Originally Posted by:
I'm impressed, razzlemacher! Congratulations on learning Man of Constant Sorrow. I'm just getting started on it.
I've been playing for years but never really challenging myself. It's time to change that, so I'm working on this song, measure by measure. So far, there's nothing that is too difficult for me, technically, which comes as a surprise/relief. Obviously, I'll have to memorize everything because there's no way to print the entire notation, and the lesson notation on the righthand part of the split screen only shows a couple measures at a time. But that's OK. Memorization is a necessary skill.
Mike, thanks for offering this lesson. I completed the "made easy" version and used more interesting strumming throughout, but even that didn't make it as satisfying as this advanced version. Playing in drop D is such a pleasure, and again it makes my brain work a little bit, which is good. The slides, hammer ons and bends make it sound like I know what I'm doing! What a great song and series of lessons.

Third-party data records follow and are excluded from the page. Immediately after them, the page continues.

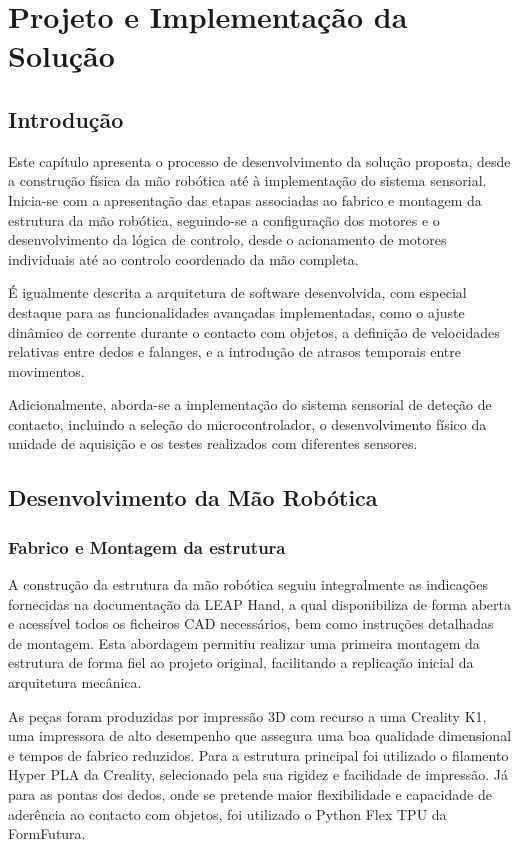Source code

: \chapter{Projeto e Implementação da Solução}
\label{chapter:solução}

\section{Introdução}

Este capítulo apresenta o processo de desenvolvimento da solução proposta, desde a construção física da mão robótica até à implementação do sistema sensorial.  Inicia-se com a apresentação das etapas associadas ao fabrico e montagem da estrutura da mão robótica, seguindo-se a configuração dos motores e o desenvolvimento da lógica de controlo, desde o acionamento de motores individuais até ao controlo coordenado da mão completa.

É igualmente descrita a arquitetura de software desenvolvida, com especial destaque para as funcionalidades avançadas implementadas, como o ajuste dinâmico de corrente durante o contacto com objetos, a definição de velocidades relativas entre dedos e falanges, e a introdução de atrasos temporais entre movimentos.

Adicionalmente, aborda-se a implementação do sistema sensorial de deteção de contacto, incluindo a seleção do microcontrolador, o desenvolvimento físico da unidade de aquisição e os testes realizados com diferentes sensores. 

\section{Desenvolvimento da Mão Robótica}



\subsection{Fabrico e Montagem da estrutura}

A construção da estrutura da mão robótica seguiu integralmente as indicações fornecidas na documentação da LEAP Hand, a qual disponibiliza de forma aberta e acessível todos os ficheiros CAD necessários, bem como instruções detalhadas de montagem. Esta abordagem permitiu realizar uma primeira montagem da estrutura de forma fiel ao projeto original, facilitando a replicação inicial da arquitetura mecânica.

As peças foram produzidas por impressão 3D com recurso a uma Creality K1, uma impressora de alto desempenho que assegura uma boa qualidade dimensional e tempos de fabrico reduzidos. Para a estrutura principal foi utilizado o filamento Hyper PLA da Creality, selecionado pela sua rigidez e facilidade de impressão. Já para as pontas dos dedos, onde se pretende maior flexibilidade e capacidade de aderência ao contacto com objetos, foi utilizado o Python Flex TPU da FormFutura.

Your calm, positive teaching style gives me the confidence and determination to reach beyond my current level so that playing the guitar becomes interesting again. It was getting pretty dull, just practicing fluid chord changes. (And yes, I'm still working on my Chris Smither song, Place in Line, trying to decide how to strum while I'm singing.)
You suggestion to throw in ghost strums is really helpful in Man of..... It helps me keep moving up and down correctly, and it adds more nuance to the sound. My ghost strums are very quiet but fill a void.
It's helpful and very generous that razzlemacher was candid and detailed about how long it took to learn/master Man of Constant Sorrow. Now I have some realistic expectations, and won't fret if I only learn/memorize a few measures every week. It's still progress, and it's still fun.